Our ethics are lying to us, telling us things that we know cannot possibly be true.

"Though shalt not steal"

Also encoded in many ways in law everywhere. But the entire definition of this law resides in the meaning of the word "steal". My image is immediately of myself putting food in my pocket or backpack in a grocery store when I am stealing something to eat.
But this is of course a conditioned response. Shouldn't I imagine something larger, Portugese in Brazil, Spaniards in Mexico, Russians in Afghanistan, British in the Middle east. If one culture can appropriate all the resources from another and subjugate the entire population under laws that still exist can I really think that "steal" has anything to do with my microwavable Uno's pizza (highly recommended meal when your only means on cooking is a university microwave).

If our entire culture is built on stolen land, stolen, labor, and raw materials it seems odd that an injunction against stealing is part of our legal and moral education.

But then we realize a silent law to which we have grown accustom since childhood and which is contained in hidden form in many sayings and proverbs: What is a crime for an individual is normal behavior for a collective.

If one man kills one man there is a trial, a great public outcry, a dramatic sentencing of the (usually by now) repentant criminal who then goes to prison and studies Islam or Christianity or some other form of ethics and transforms himself into a good cog in the system.

If the Georgian Army massacres a bunch of civilians and then the Russian Army massacres a bunch of Georgians, and on the same day 20 road side bombs go off and a stray bomb hits a school in Afghanistan our moral sensibilities are not offended.

This brings me to another element of "Iron Man" that makes it a great cultural barometer. Jeff Bridges is a bad guy in "Iron Man" partly because he tries to have Tony killed, locked out of his company etc. but his big transgression is his sale of weapons to the "terrorists". These are the same guys who killed all our boys in the first scene, the embodiment of evil, torturers, dumb cavemen who need the expertise of a 30 year old MIT grad to make a weapon. (These are supposedly the same people that when confronted by weapons shortages defeated the Soviet Empire by dropping rocks on the helicopter blades of attack helicopters when they flew through canyons. If one of Tony Stark's hot rods broke down back home any one of those guys could probably fix it faster than his mechanic and they need him to build them sonething, at least ransoming him would have been more realistic). Jeff Bridges sells these "terrorists" weapons. He gives the super advanced technology that is the backbone of US domination of the Other to the Other and for this he is labeled evil.

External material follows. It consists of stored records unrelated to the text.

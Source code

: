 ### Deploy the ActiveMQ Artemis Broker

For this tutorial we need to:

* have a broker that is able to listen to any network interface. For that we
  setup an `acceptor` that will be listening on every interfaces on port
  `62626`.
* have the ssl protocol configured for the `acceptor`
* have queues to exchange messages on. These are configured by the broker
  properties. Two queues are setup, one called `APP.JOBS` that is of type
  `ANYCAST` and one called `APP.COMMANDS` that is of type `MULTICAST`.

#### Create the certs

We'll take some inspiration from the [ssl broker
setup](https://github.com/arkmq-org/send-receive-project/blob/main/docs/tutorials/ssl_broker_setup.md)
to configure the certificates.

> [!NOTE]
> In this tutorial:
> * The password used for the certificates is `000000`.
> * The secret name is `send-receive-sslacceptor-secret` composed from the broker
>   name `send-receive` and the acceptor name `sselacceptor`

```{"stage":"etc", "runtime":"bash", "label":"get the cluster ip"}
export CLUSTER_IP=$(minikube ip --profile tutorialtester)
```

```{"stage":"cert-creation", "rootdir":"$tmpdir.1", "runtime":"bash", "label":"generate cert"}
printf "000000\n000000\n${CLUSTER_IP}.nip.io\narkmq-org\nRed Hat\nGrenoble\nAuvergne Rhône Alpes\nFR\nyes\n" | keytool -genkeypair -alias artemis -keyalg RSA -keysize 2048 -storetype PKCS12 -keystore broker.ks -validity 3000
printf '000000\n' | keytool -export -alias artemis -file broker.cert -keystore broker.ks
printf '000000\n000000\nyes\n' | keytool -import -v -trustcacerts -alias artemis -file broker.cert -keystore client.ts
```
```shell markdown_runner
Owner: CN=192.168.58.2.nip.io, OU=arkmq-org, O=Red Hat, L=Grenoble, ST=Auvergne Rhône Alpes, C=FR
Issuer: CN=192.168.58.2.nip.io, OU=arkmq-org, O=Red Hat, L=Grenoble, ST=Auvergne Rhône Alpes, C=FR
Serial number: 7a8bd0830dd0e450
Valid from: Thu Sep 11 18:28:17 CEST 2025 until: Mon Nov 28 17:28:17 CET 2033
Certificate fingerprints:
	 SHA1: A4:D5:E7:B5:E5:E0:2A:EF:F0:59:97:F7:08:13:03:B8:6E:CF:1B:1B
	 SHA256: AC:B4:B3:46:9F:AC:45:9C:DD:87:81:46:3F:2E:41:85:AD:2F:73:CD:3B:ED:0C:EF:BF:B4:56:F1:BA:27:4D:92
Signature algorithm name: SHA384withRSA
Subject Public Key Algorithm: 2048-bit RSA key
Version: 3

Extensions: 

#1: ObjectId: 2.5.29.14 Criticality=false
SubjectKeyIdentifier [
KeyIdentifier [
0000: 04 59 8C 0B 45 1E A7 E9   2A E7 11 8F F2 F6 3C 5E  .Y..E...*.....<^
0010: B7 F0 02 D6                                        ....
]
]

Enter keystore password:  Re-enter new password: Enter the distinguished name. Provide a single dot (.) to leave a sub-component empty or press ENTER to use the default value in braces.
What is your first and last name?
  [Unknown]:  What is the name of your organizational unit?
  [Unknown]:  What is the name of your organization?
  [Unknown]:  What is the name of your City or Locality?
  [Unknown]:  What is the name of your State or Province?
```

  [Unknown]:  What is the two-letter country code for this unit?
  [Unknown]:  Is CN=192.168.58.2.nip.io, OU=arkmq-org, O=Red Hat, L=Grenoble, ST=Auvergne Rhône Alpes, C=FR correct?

I think another one of Jeff Bridges characters, The Big Lebowski, would have approved of this action. "This aggression will not stand man". If you are at war you better expect that the other side is going to fight you with every thing they can get, the fact that this bothers us so much is another huge conflict within our ethical system.

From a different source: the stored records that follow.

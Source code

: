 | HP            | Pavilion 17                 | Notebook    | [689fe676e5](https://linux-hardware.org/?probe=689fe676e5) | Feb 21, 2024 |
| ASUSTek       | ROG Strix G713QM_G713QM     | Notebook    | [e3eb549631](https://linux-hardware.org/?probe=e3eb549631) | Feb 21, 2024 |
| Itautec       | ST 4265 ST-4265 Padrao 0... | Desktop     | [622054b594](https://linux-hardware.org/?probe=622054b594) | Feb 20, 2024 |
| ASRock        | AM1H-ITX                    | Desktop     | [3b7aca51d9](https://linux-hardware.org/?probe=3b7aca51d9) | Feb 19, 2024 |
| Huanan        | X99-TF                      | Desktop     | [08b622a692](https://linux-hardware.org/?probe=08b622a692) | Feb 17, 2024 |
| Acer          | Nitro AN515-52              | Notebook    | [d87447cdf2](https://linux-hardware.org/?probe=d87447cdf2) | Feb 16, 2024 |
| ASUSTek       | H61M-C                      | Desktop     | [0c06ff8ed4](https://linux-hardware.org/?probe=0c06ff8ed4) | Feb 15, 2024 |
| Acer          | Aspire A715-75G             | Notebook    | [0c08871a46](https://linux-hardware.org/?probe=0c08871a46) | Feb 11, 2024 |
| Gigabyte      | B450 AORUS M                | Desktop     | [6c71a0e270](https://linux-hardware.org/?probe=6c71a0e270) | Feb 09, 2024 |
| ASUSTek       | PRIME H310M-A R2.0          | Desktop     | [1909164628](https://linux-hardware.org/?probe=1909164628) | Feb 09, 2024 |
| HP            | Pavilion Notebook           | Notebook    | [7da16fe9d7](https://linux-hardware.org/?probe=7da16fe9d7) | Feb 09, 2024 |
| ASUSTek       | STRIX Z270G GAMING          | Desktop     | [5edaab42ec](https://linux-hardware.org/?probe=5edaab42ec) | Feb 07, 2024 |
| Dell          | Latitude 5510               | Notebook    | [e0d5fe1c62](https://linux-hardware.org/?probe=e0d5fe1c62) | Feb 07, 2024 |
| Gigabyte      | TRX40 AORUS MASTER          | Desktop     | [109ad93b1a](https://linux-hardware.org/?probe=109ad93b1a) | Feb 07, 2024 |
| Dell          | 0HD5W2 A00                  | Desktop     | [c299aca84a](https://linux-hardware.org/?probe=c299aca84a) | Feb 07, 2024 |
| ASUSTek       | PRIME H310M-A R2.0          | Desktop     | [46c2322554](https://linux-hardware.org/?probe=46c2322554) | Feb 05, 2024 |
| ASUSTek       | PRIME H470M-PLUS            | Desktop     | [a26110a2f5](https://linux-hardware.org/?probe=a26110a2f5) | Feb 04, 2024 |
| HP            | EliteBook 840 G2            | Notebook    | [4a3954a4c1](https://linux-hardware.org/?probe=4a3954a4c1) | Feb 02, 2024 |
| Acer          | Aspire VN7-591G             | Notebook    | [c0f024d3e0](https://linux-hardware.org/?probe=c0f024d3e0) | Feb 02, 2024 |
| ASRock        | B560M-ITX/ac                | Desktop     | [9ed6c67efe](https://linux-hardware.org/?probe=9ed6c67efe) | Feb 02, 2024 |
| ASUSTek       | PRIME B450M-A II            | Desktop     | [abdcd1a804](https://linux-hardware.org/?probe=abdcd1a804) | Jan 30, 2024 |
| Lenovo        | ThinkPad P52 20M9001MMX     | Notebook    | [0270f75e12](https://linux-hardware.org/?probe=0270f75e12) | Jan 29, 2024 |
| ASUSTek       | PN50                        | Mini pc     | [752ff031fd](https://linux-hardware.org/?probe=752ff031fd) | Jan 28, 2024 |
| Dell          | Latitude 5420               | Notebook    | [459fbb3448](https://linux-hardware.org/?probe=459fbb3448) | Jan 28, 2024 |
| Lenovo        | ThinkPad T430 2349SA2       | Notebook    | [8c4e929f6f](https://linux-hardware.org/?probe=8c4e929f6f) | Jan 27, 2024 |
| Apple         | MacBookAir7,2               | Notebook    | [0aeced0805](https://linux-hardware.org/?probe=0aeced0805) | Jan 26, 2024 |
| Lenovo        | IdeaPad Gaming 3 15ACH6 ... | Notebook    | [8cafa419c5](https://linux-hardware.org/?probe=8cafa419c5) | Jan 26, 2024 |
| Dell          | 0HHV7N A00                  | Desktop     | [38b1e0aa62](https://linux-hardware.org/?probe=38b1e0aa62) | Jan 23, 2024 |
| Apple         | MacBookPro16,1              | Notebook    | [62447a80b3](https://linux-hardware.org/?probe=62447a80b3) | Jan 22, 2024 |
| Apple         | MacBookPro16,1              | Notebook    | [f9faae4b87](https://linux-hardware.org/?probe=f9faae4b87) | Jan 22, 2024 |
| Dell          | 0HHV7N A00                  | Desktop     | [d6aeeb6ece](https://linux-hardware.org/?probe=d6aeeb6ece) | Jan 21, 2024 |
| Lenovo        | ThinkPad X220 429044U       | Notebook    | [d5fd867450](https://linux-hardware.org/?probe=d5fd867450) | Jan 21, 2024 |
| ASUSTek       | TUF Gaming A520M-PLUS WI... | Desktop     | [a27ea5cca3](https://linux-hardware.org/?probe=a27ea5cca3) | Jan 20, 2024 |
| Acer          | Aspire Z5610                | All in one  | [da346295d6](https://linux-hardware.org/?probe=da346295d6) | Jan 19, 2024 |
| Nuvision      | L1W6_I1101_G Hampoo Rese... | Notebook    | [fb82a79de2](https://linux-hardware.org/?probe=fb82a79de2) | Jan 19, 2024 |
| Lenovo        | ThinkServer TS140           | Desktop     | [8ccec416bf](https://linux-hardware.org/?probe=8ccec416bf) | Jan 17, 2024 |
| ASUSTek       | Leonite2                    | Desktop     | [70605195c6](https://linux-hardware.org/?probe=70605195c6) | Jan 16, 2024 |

There are those who are allowed to possess and use weapons of mass destruction, like the ones used on Hiroshima and Nagasaki, and those who may not. If Iran and North Korea and Venezuela and Libya and Hezbollah and Al Queda all had nukes everyone would have to play by the rules. If you are an American or European your government is protecting you from that world. Or are they simply preventing a world in which the maxim "all men are created equal" actually means something. Western Civilization has been holding all the cards for a long time, our rules are the only rules that mattered. We decide who is evil and must be destroyed and funnel large amounts of our populations resources into carrying out that destruction. What happens when we're not making the rules any more. Better hope whoever is in charge next doesn't decide we are evil.

Let's hope that evil really is just a social construct.